It’s 2 a.m. and all is silent. Well, all except for the sound of a sweet little voice whispering, “Mommy.” Awoken from a deep sleep and bleary-eyed, I try to make out the figure standing next to my bed with the help of the ambient light from the hallway night light.
Short. Sandy-colored hair. Mickey Mouse pajamas. Must be the 5-year-old.
“Hey buddy,” I whisper back. “Did you have a bad dream?”
“Yeah,” he says.
“Okay, come on in,” I say as I open the covers and make a spot for him. As I hold him close I say, “It was all pretend. It’s not real. Mommy’s here. Try to close your eyes and go back to sleep.”
I drift back off to sleep but about an hour later, I wake to the buzzsaw snores of said 5-year-old and realize that he has completely and perfectly angled his body so that his feet are pushing his Daddy off of one side of the bed and his head is strategically placed between my shoulder blades, thus pushing me off of the other side of the bed. How is it that one small human can take up an entire queen size bed?

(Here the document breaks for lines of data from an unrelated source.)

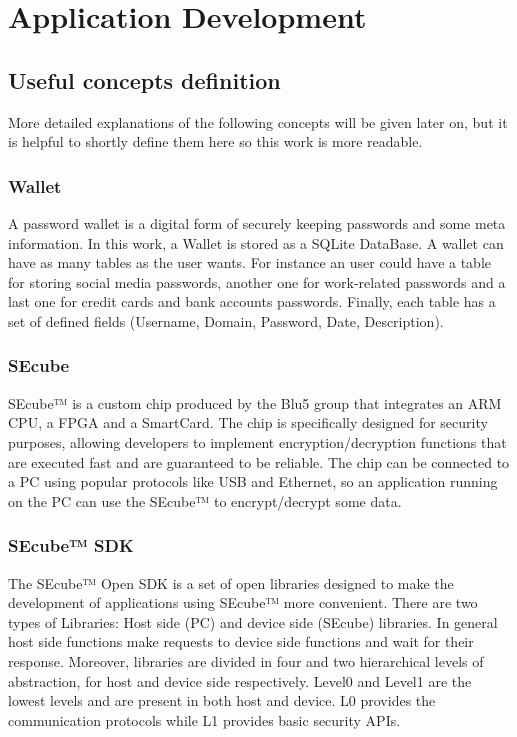 \chapter{Application Development}


\section{Useful concepts definition}

More detailed explanations of the following concepts will be given later on, but it is helpful to shortly define them here so this work is more readable.

\subsection{Wallet} A password wallet is a digital form of securely keeping passwords and some meta information. In this work, a Wallet is stored as a SQLite DataBase. A wallet can have as many tables as the user wants. For instance an user could have a table for storing social media passwords, another one for work-related passwords and a last one for credit cards and bank accounts passwords. Finally, each table has a set of defined fields (Username, Domain, Password, Date, Description).

\subsection{SEcube} SEcube™ is a custom chip produced by the Blu5 group \cite{Blu5} that integrates an ARM CPU, a FPGA and a SmartCard. The chip is specifically designed for security purposes, allowing developers to implement encryption/decryption functions that are executed fast and are guaranteed to be reliable. The chip can be connected to a PC using popular protocols like USB and Ethernet, so an application running on the PC can use the SEcube™ to encrypt/decrypt some data.

\subsection{SEcube™ SDK} The SEcube™ Open SDK is a set of open libraries designed to make the development of applications using SEcube™ more convenient. There are two types of Libraries: Host side (PC) and device side (SEcube) libraries. In general host side functions make requests to device side functions and wait for their response. Moreover, libraries are divided in four and two hierarchical levels of abstraction, for host and device side respectively. Level0 and Level1 are the lowest levels and are present in both host and device. L0 provides the communication protocols while L1 provides basic security APIs.

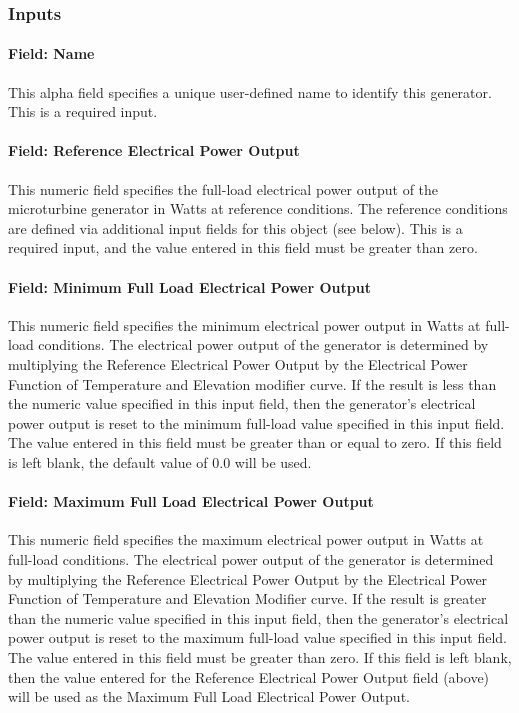 \subsubsection{Inputs}\label{inputs-9-004}

\paragraph{Field: Name}\label{field-name-10-003}

This alpha field specifies a unique user-defined name to identify this generator. This is a required input.

\paragraph{Field: Reference Electrical Power Output}\label{field-reference-electrical-power-output}

This numeric field specifies the full-load electrical power output of the microturbine generator in Watts at reference conditions. The reference conditions are defined via additional input fields for this object (see below). This is a required input, and the value entered in this field must be greater than zero.

\paragraph{Field: Minimum Full Load Electrical Power Output}\label{field-minimum-full-load-electrical-power-output}

This numeric field specifies the minimum electrical power output in Watts at full-load conditions. The electrical power output of the generator is determined by multiplying the Reference Electrical Power Output by the Electrical Power Function of Temperature and Elevation modifier curve. If the result is less than the numeric value specified in this input field, then the generator's electrical power output is reset to the minimum full-load value specified in this input field. The value entered in this field must be greater than or equal to zero. If this field is left blank, the default value of 0.0 will be used.

\paragraph{Field: Maximum Full Load Electrical Power Output}\label{field-maximum-full-load-electrical-power-output}

This numeric field specifies the maximum electrical power output in Watts at full-load conditions. The electrical power output of the generator is determined by multiplying the Reference Electrical Power Output by the Electrical Power Function of Temperature and Elevation Modifier curve. If the result is greater than the numeric value specified in this input field, then the generator's electrical power output is reset to the maximum full-load value specified in this input field. The value entered in this field must be greater than zero. If this field is left blank, then the value entered for the Reference Electrical Power Output field (above) will be used as the Maximum Full Load Electrical Power Output.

At this point, I can be absolutely certain that the 5-year-old will wake in another few hours completely rested and ready to start his day. But the Mama? Nope. Her only hope of survival is to caffeinate and to think happy thoughts about being able to sleep the following night.
But the following night, it’s the 9-year-old’s turn. The wake-up call is at 1 a.m. this time.
The 9-year-old can’t sleep due to a nightmare and he is much harder to console. His dreams seem more vivid and real and as he hops into Mama’s bed, his heart is racing with fear. He lays there with his eyes open and I can feel every bit of his anxious energy. I look at him every 20 minutes to see if his eyes are closing and realize that the idea of sleep is once again lost on both of us until he finally gives in to the exhaustion and falls asleep at 4 a.m. An hour later, his little brother comes in ready to start the day and I take comfort in the warm coffee that I know is, once again, going to get me through.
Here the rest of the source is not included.